ACTION ITEM - Images do not belong in the copy. Retype the entries exactly.

PROVIDED INFORMATION -

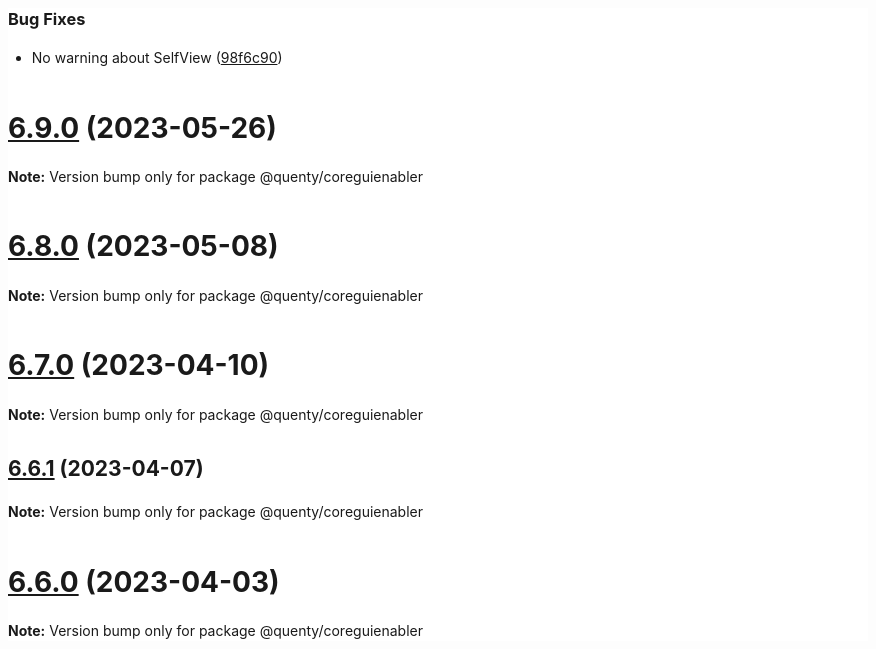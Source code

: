 
### Bug Fixes

* No warning about SelfView ([98f6c90](https://github.com/Quenty/NevermoreEngine/commit/98f6c902ff0574fac0fdb6dd2bcc1e1a15c57940))





# [6.9.0](https://github.com/Quenty/NevermoreEngine/compare/@quenty/coreguienabler@6.8.0...@quenty/coreguienabler@6.9.0) (2023-05-26)

**Note:** Version bump only for package @quenty/coreguienabler





# [6.8.0](https://github.com/Quenty/NevermoreEngine/compare/@quenty/coreguienabler@6.7.0...@quenty/coreguienabler@6.8.0) (2023-05-08)

**Note:** Version bump only for package @quenty/coreguienabler





# [6.7.0](https://github.com/Quenty/NevermoreEngine/compare/@quenty/coreguienabler@6.6.1...@quenty/coreguienabler@6.7.0) (2023-04-10)

**Note:** Version bump only for package @quenty/coreguienabler





## [6.6.1](https://github.com/Quenty/NevermoreEngine/compare/@quenty/coreguienabler@6.6.0...@quenty/coreguienabler@6.6.1) (2023-04-07)

**Note:** Version bump only for package @quenty/coreguienabler





# [6.6.0](https://github.com/Quenty/NevermoreEngine/compare/@quenty/coreguienabler@6.5.0...@quenty/coreguienabler@6.6.0) (2023-04-03)

**Note:** Version bump only for package @quenty/coreguienabler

EXERCISE RESULT -
Source code

: 
### Bug Fixes

* No warning about SelfView ([98f6c90](https://github.com/Quenty/NevermoreEngine/commit/98f6c902ff0574fac0fdb6dd2bcc1e1a15c57940))





# [6.9.0](https://github.com/Quenty/NevermoreEngine/compare/@quenty/coreguienabler@6.8.0...@quenty/coreguienabler@6.9.0) (2023-05-26)

**Note:** Version bump only for package @quenty/coreguienabler





# [6.8.0](https://github.com/Quenty/NevermoreEngine/compare/@quenty/coreguienabler@6.7.0...@quenty/coreguienabler@6.8.0) (2023-05-08)

**Note:** Version bump only for package @quenty/coreguienabler





# [6.7.0](https://github.com/Quenty/NevermoreEngine/compare/@quenty/coreguienabler@6.6.1...@quenty/coreguienabler@6.7.0) (2023-04-10)

**Note:** Version bump only for package @quenty/coreguienabler





## [6.6.1](https://github.com/Quenty/NevermoreEngine/compare/@quenty/coreguienabler@6.6.0...@quenty/coreguienabler@6.6.1) (2023-04-07)

**Note:** Version bump only for package @quenty/coreguienabler





# [6.6.0](https://github.com/Quenty/NevermoreEngine/compare/@quenty/coreguienabler@6.5.0...@quenty/coreguienabler@6.6.0) (2023-04-03)

**Note:** Version bump only for package @quenty/coreguienabler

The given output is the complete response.